La route reste de loin le premier acteur en matière de transport de fret en Europe. Que peuvent espérer les transporteurs ferroviaires ?
C’est vrai, 90% des marchandises transportées en Europe le sont encore par la route. Cela veut dire que les opérateurs ferroviaires traditionnels n’ont pas su répondre à la demande. Les atouts du transport routiers sont connus: les camions vont partout et sont très fiables en termes de délais. Et jusqu’à une distance correspondant à neuf heures de conduite, les tarifs de la route sont compétitifs. Le train dispose d’un avantage pour les volumes transportés et, sur les longues distances, il redevient compétitif par rapport à la route. Reste que, pour convaincre les chargeurs de choisir le transport ferroviaire fret, il faut que le ferroviaire puisse jouer à plein sur les trois critères : la qualité, le prix et la distance. Nous avons l’avantage sur la capacité de volume ; nous tenons la distance en termes de prix ; reste à gagner la bataille de la fiabilité, c’est à dire être en mesure de garantir les délais de livraison.

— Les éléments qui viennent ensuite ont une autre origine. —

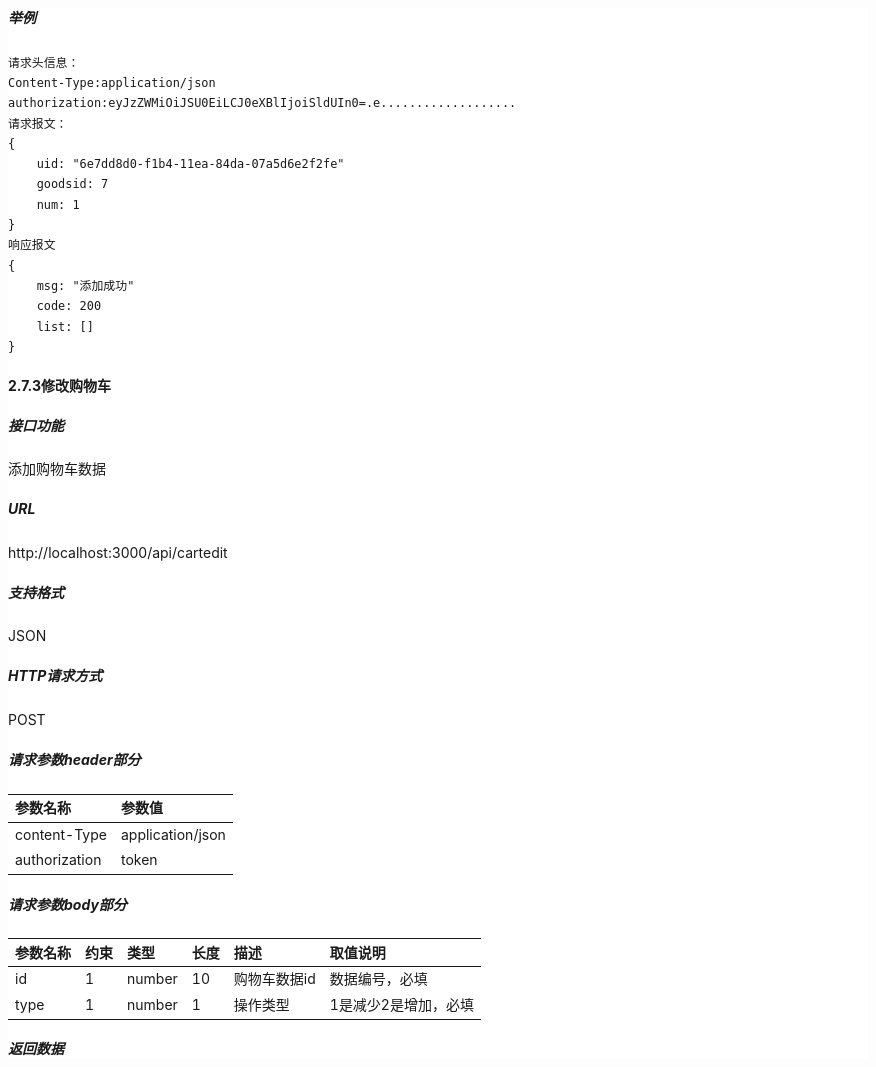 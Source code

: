 ##### 举例

```
请求头信息：
Content-Type:application/json
authorization:eyJzZWMiOiJSU0EiLCJ0eXBlIjoiSldUIn0=.e...................
请求报文：
{
    uid: "6e7dd8d0-f1b4-11ea-84da-07a5d6e2f2fe"
    goodsid: 7
    num: 1
}
响应报文
{
	msg: "添加成功"
    code: 200
    list: []
}
```

#### 2.7.3修改购物车

##### 接口功能

添加购物车数据

##### URL

 http://localhost:3000/api/cartedit

##### 支持格式

JSON

##### HTTP请求方式

POST

##### 请求参数header部分

| 参数名称      | 参数值           |
| :------------ | :--------------- |
| content-Type  | application/json |
| authorization | token            |

##### 请求参数body部分

| 参数名称 | 约束 | 类型   | 长度 | 描述         | 取值说明             |
| :------- | :--- | :----- | :--- | :----------- | :------------------- |
| id       | 1    | number | 10   | 购物车数据id | 数据编号，必填       |
| type     | 1    | number | 1    | 操作类型     | 1是减少2是增加，必填 |

##### 返回数据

En quoi les délais sont-ils un problème pour les trains ?
Dans le passé, le transport ferroviaire était assuré par une mosaïque d’opérateurs historiques agissant sans aucune coordination et opérant sur des réseaux techniquement incompatibles. L’interopérabilité mise en place à partir de 2000 a permis de créer des sillons transfrontaliers et d’utiliser les mêmes locomotives sur la totalité des trajets transnationaux. Sur un transport de l’Allemagne à l’Espagne, cela nous a fait gagner 4 à 6 heures. Du coup nos parts de marché face à la route ont cessé de décliner. Mais le problème restait entier, celui de l’absence d’une véritable offre de transport ferroviaire transnational proposée et supervisée par un seul groupe. C’est ce qu’a réalisé DB Schenker Rail, filiale de la Deutsche Bahn et numéro un européen de la logistique. Ainsi, pour les principaux pays d’Europe (France, Belgique, Royaume Uni, Espagne, Italie), une seule entreprise, DB Schenker, coordonne, via ses filiales, les transports transeuropéens. Avec la mise en commun de nos savoir-faire techniques, nous pouvons ainsi optimiser les coûts, améliorer la qualité du service et gagner de la productivité à tous les niveaux. L’avenir du fret ferroviaire passe par le développement de ce type d’offres intégrées.
Et vous en voyez les résultats concrets ?
En 2011, Euro Cargo Rail la filiale française de DB Schenker représente désormais 16% du marché total du transport de marchandises en France. 26% de ses trafics ont été repris sur la route. Et si tous les réseaux ferrés nous permettaient de rouler aussi bien qu’en Allemagne ou au Royaume-Uni, nous aurions repris en France 40% de trafic. Nos concurrents le font, mais à petite échelle comme Captrain (filiale de la SNCF) en Allemagne ou le belge SNCB logistics avec sa filiale OSR France. Euro Cargo Rail fait rouler 40 trains par semaine selon ce concept intégré. Comme quoi le ferroviaire est bien positionné pour reprendre des parts importantes de marché au transport routier.
D’autant plus qu’il devrait bénéficier dans un avenir proche d’un avantage significatif par rapport à la route, celui de pouvoir offrir à ses clients – et c’est ce que recherchent prioritairement les chargeurs – une visibilité tarifaire à moyen terme. L’autorité de régulation des activités ferroviaires (ARAF) dans l’un de ses derniers avis a demandé à RFF de proposer aux opérateurs une tarification pluriannuelle.
Nous représentons donc une solution « durable ». Mais, pour transformer nos atouts en gains décisifs, il va falloir égaliser les performances des différents réseaux européens, notamment en terme de disponibilité des sillons. A cet égard, le réseau français est de moins en moins performant. Et il serait souhaitable que la SNCF et RFF trouvent une méthode de travail en commun susceptible de remettre à niveau la productivité du réseau national.